I assumed the baby was a boy, but there was no way to tell from the black and white drawing. The furrow between its legs sprouted not sex, but another torso, two more arms and another head. The head was smiling, raised slightly to glance upwards over the bridge of skin and organs that separated it from its counterpart. One leg projected from the wrinkle of the baby’s hip, ending in a fan of mismatched, spatulate toes. A long crease replaced a belly button, leading into buttocks and two more bowed, fat baby legs. The baby’s skeleton must look like a chalky, spindly starfish, I thought as I traced each limb with my finger, wondering why Dr. Shelley would hang this in her waiting room.
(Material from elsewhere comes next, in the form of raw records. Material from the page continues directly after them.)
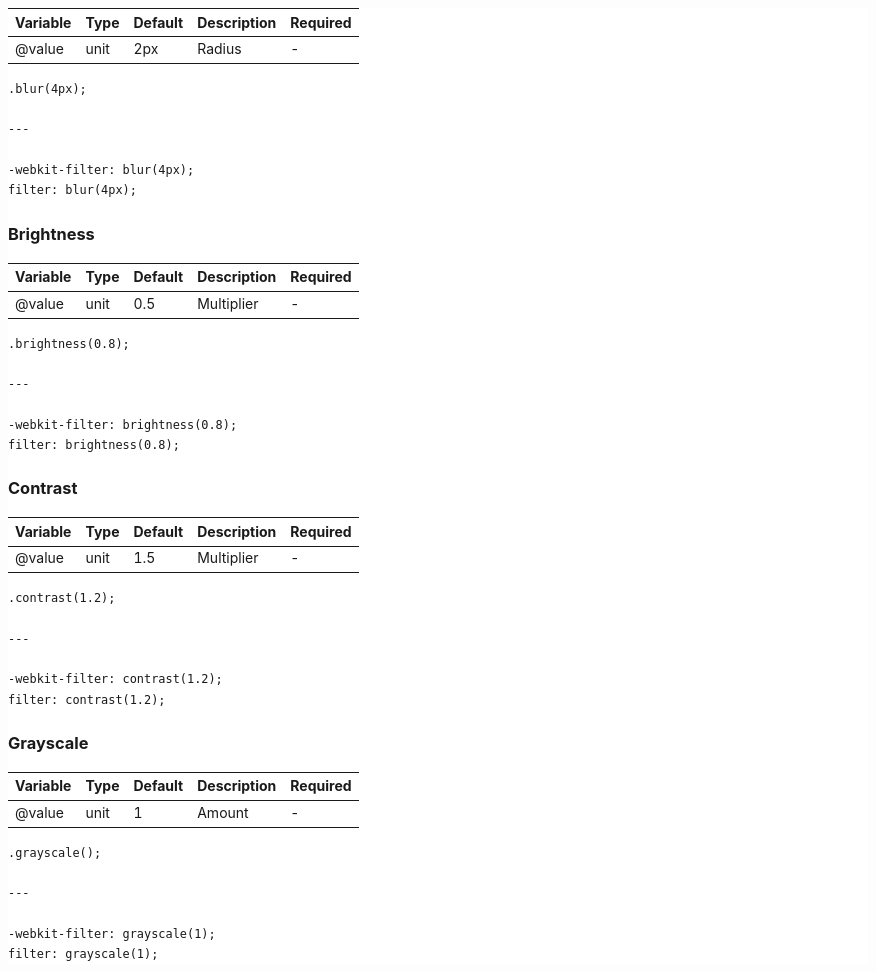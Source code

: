 | Variable | Type | Default | Description | Required |
|----------|------|---------|-------------|----------|
| @value   | unit | 2px     | Radius      | -        |

```less|css
.blur(4px);

---

-webkit-filter: blur(4px);
filter: blur(4px);
```

### Brightness

| Variable | Type | Default | Description | Required |
|----------|------|---------|-------------|----------|
| @value   | unit | 0.5     | Multiplier  | -        |

```less|css
.brightness(0.8);

---

-webkit-filter: brightness(0.8);
filter: brightness(0.8);
```

### Contrast

| Variable | Type | Default | Description | Required |
|----------|------|---------|-------------|----------|
| @value   | unit | 1.5     | Multiplier  | -        |

```less|css
.contrast(1.2);

---

-webkit-filter: contrast(1.2);
filter: contrast(1.2);
```

### Grayscale

| Variable | Type | Default | Description | Required |
|----------|------|---------|-------------|----------|
| @value   | unit | 1       | Amount      | -        |

```less|css
.grayscale();

---

-webkit-filter: grayscale(1);
filter: grayscale(1);
```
“Blanche Adams?” A squat nurse poked her head from behind the oak door. “We’re ready for you now.”
I followed the nurse—Peggy, her nametag said—down a long corridor. No doors had been left open, but I could hear murmurs behind them. I thought Peggy would lead me into a room to wait for Dr. Shelley, but we instead walked through the doors at the end of the corridor, where several large white machines waited, hollowed out like insect husks. The drone and whir of the nearest machine filled my ears.
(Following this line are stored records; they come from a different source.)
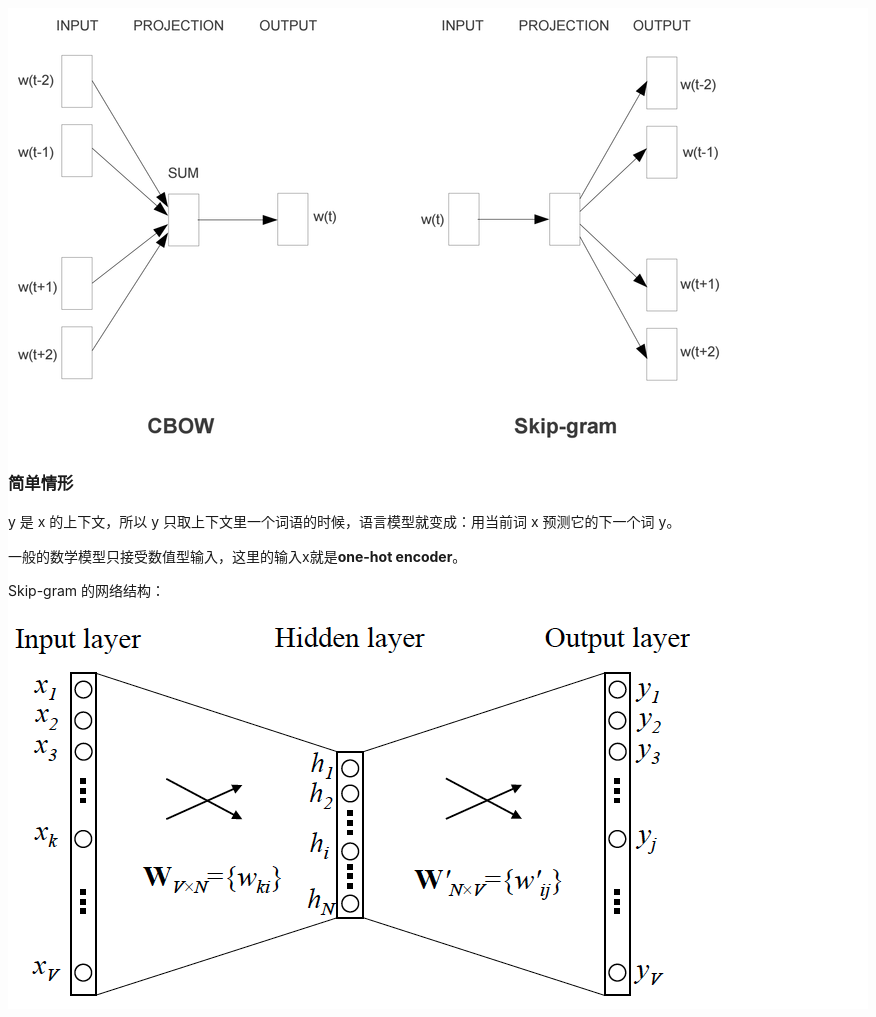 ![img](img/v2-35339b4e3efc29326bad70728e2f469c_b.png)



### 简单情形

y 是 x 的上下文，所以 y 只取上下文里一个词语的时候，语言模型就变成：用当前词 x 预测它的下一个词 y。

一般的数学模型只接受数值型输入，这里的输入x就是**one-hot encoder**。

Skip-gram 的网络结构：

![img](img/v2-a1a73c063b32036429fbd8f1ef59034b_b.jpg)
“If you could remove your clothes and put this on, we’ll get the tests started as soon as possible,” Peggy said, handing me a hospital gown.
“What tests?” I asked.
Peggy consulted her clipboard. “Looks like we’ve got you down for a CAT scan, MRI, and thoracic X ray,” she said.
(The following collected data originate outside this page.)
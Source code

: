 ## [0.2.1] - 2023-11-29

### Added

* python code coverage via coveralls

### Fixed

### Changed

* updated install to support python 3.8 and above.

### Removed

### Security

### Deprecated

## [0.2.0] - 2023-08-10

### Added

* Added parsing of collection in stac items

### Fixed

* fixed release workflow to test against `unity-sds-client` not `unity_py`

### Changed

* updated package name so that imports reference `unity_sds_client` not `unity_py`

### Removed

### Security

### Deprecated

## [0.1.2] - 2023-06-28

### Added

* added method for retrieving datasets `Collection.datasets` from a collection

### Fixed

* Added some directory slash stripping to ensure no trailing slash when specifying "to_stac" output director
“Why?” I asked, bewildered.
“Your doctor faxed over the results of your questionnaire. This is just standard procedure for someone with your results.”
“My results?” I asked. “It was just some mind-trick test.”
“Dr. Shelley thought it’d be best to take a look at your brain and other organs, just to make sure,” said Peggy, smoothing down the tissue paper on the vinyl-covered pillow of the nearest machine.
My ears rang with the word tumor, and every medical textbook picture I’d ever seen ran through my head—the glossy blue clusters corded with thick veins, clumps of tissue tucked between folds of the cerebral cortex like the miniature hearts that belong to mice and other small mammals.
“Do I have a tumor?” I asked. I was outside myself.
“That’s what we’re going to find out,” Peggy said before she left the room to allow me to change.
Malignant cells hanging from ribs like moss, crawling up my spine like ivy.

~

Dr. Shelley examined the CAT scan of my braincase on the computer screen. I searched through the rings of red and purple glowing lines that denoted my brain tissue, but I found nothing. When I tried to envision it, my skull always held cavernous, unchartable depths; however, on the cathode rays of the screen, it looked small and insignificant.
“Well, I don’t think it’s a craniopagus parasite,” said Dr. Shelley, circling the crown of my head with her pen. “We’d see a lot less epiphyseal closure in this area.”
“Wait, I’m sorry. So it’s not a tumor?” I asked. My head felt light and hot, as though it was filled with cotton. “I thought the MRI showed a tumor.”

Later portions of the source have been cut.